La puissance de persévérer en notre être


 Mais alors, s’il n’y a pas d’autre moyen de juger moralement une chose que d’être conscient de la joie ou de la tristesse qu’elle nous procure, on tombe dans le pur relativisme des valeurs : sur quoi fonder une éthique, comme y prétend Spinoza, si le seul socle du bien et du mal est le sable bien mouvant des sentiments de joie et de tristesse ?

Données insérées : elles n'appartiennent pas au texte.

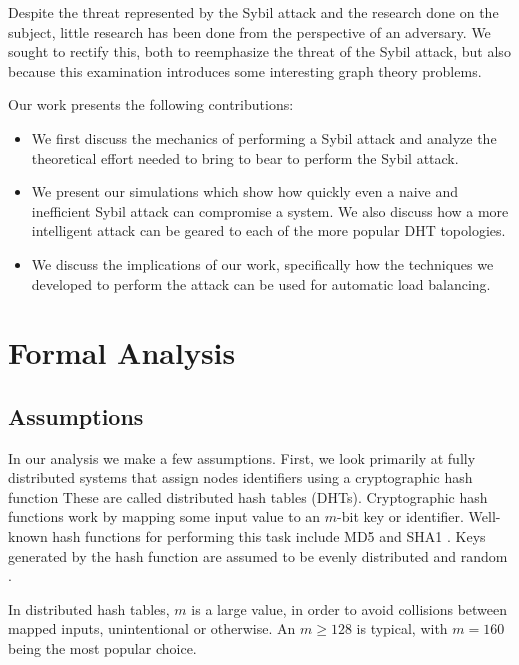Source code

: \documentclass[a4paper]{article}
\begin{document}
Despite the threat represented by the Sybil attack and the research done on the subject, little research has been done from the perspective of an adversary.
We sought to rectify this, both to reemphasize the threat of the Sybil attack, but also because this examination introduces some interesting graph theory problems.

Our work presents the following contributions:
\begin{itemize}
    \item We first discuss the mechanics of performing a Sybil attack and analyze the theoretical effort needed to bring to bear to perform the Sybil attack.
    \item We present our simulations which show how quickly even a naive and inefficient Sybil attack can compromise a system.  We also discuss how a more intelligent attack can be geared to each of the more popular DHT topologies.
    \item We discuss the implications of our work, specifically how the techniques we developed to perform the attack can be used for automatic load balancing.

\end{itemize}

\section{Formal Analysis}




\subsection{Assumptions}
In our analysis we make a few assumptions. 
First, we look primarily at fully distributed systems that assign nodes identifiers using a cryptographic hash function
These are called distributed hash tables (DHTs).
Cryptographic hash functions work by mapping some input value to an $m$-bit key or identifier.
Well-known hash functions for performing this task include MD5 \cite{md5} and SHA1 \cite{sha1}.
Keys generated by the hash function are assumed to be evenly distributed and random \cite{bellare2004hash}. 

In distributed hash tables, $m$ is a large value, in order to avoid collisions between mapped inputs, unintentional or otherwise. 
An $m \geq 128$ is typical, with $m = 160$ being the most popular choice.
\end{document}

Ne nous indignons donc pas trop vite, et tentons de comprendre. Pourquoi Spinoza ne conçoit-il comme norme du bien et du mal que les seuls sentiments de joie et de tristesse ? Fondamentalement parce que la morale ne saurait aller à l’encontre même de la vie ; ce pourquoi elle est une éthique d’ailleurs : une éthique de la joie avant d’être une morale du devoir. La vie, selon Spinoza, est la puissance même de la Nature, dont l’homme est une partie : son être est donc constitué par une puissance de penser et de se mouvoir, une puissance d’agir, par l’esprit et par le corps. Or la joie n’est autre que l’augmentation de cette puissance d’agir, l’accroissement de cette vie en nous (la tristesse est sa diminution). Le bien n’est donc pas une valeur qui transcende la vie, et permet de la juger : il n’est autre que ce qui est bon, ce qui nous donne la puissance de persévérer en notre être. Est-ce à dire que Spinoza en finit avec l’idée d’un Dieu source de toutes nos valeurs morales ? Oui et non : Dieu ne saurait être l’origine de nos valeurs si on entend par là un créateur surplombant sa création, ainsi qu’un juge récompensant les bons et châtiant les méchants. Il ne s’agit là que d’une vision anthropomorphique de Dieu, qu’exploite la superstition lorsqu’elle cherche à asseoir son pouvoir sur la crainte de l’invisible. Dieu, bien compris, n’est autre en effet que la Nature même, considérée en son absolue infinité : Deus sive Natura, affirme Spinoza (Dieu, c’est-à-dire la Nature). Dieu ne prescrit donc aucune finalité, ni à la Nature ni aux hommes : il est seulement – mais c’est beaucoup ! – la cause immanente de toutes choses, qui existent en lui, et par lui.